Has anyone ever seen a dog that was inconsistent with their bite and OB confidence?

I have an 8 month old female white GSD who has mostly excelled in OB and has a good bite of play and pray drive, she doesn't have a working dog pedigree. I can play with rags and jute pillows with her just fine, a helper can crack whips near her and it doesn't scare her. She assumes a playfull posture around pretty much every other dog she comes across. Some people she is a little shy of if approached too quickly and will bark at smaller kids when they approach too fast, but will quickly change demeanor once she has sniffed them out. I almost never catch her tail between her legs when approached, but sometimes her hair stands on end.

As for barking, its very occassional and if I praise her for it she stops. Rarely will she let out more than 1-2 barks and has only ever barked at the field once. maybe a handfull of time on the street. Overall she is just quiet.

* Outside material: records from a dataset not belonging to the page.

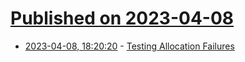 # [Published on 2023-04-08](index.md)

* [2023-04-08, 18:20:20](https://lobste.rs/s/l99vc3/testing_allocation_failures) - [Testing Allocation Failures](http://www.inspirel.com/articles/Testing_Allocation_Failures.html)
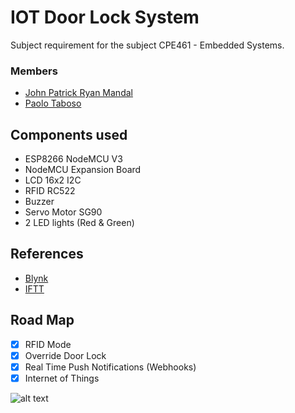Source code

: # IOT Door Lock System
Subject requirement for the subject CPE461 - Embedded Systems. 
### Members
- [John Patrick Ryan Mandal](https://github.com/beefysalad)
- [Paolo Taboso](https://github.com/tabsgage)

## Components used
- ESP8266 NodeMCU V3
- NodeMCU Expansion Board
- LCD 16x2 I2C
- RFID RC522
- Buzzer
- Servo Motor SG90
- 2 LED lights (Red & Green)

## References
- [Blynk](https://docs.blynk.io/en/)
- [IFTT](https://ifttt.com/docs)

## Road Map
- [x] RFID Mode
- [x] Override Door Lock
- [x] Real Time Push Notifications (Webhooks)
- [x] Internet of Things

![alt text](https://res.cloudinary.com/dhqqwdevm/image/upload/v1665777202/DEV/311061848_922318209155803_4539806402679458494_n_uqpque.jpg)
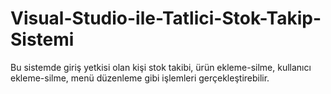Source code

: # Visual-Studio-ile-Tatlici-Stok-Takip-Sistemi
Bu sistemde giriş yetkisi olan kişi stok takibi, ürün ekleme-silme, kullanıcı ekleme-silme, menü düzenleme gibi işlemleri gerçekleştirebilir.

I've recently started to slowly transition to eCollar and even on low settings (15ish on a dogtra) she SOMETIMES drops her head and will try to stand between my legs, or slow her pace. I've had my trainer help with some of my own personal timing issues. And if I nick her more than once or twice she is pretty much done for the session.

Overall I think she should should do well with getting a BH, but don't think shes got the drive to do a SCH. I'm ok with her getting a SCH even with a very gamey feel to it, as this is my first time training a dog for the sport. She is still not fixed at this point and hasn't gone through her first heat cycle.

I'm just curious if anyone notices any drastic changes after the first heat or second heat cycle that would lend to more assertive behavior?


----------



## Maren Bell Jones (Jun 7, 2006)

How can an 8 month old "mostly excel" in obedience already? I'm all for teaching puppies, but... :-s If she's going out of drive with a mild e-collar correction, you probably shouldn't be using an e-collar on her. It's not the right tool for every dog and every situation. And if you're new to training, think more about how to motivate your dog to get her something right rather than how to punish her when she does something "wrong" (which, as a pup, she may just straight up not know how to do).


----------



## maggie fraser (May 30, 2008)

I love this forum . Looking forward to more replies.


----------



## Brad Doerle (Nov 8, 2010)

Maren Bell Jones said:


> How can an 8 month old "mostly excel" in obedience already? I'm all for teaching puppies, but... :-s If she's going out of drive with a mild e-collar correction, you probably shouldn't be using an e-collar on her. It's not the right tool for every dog and every situation. And if you're new to training, think more about how to motivate your dog to get her something right rather than how to punish her when she does something "wrong" (which, as a pup, she may just straight up not know how to do).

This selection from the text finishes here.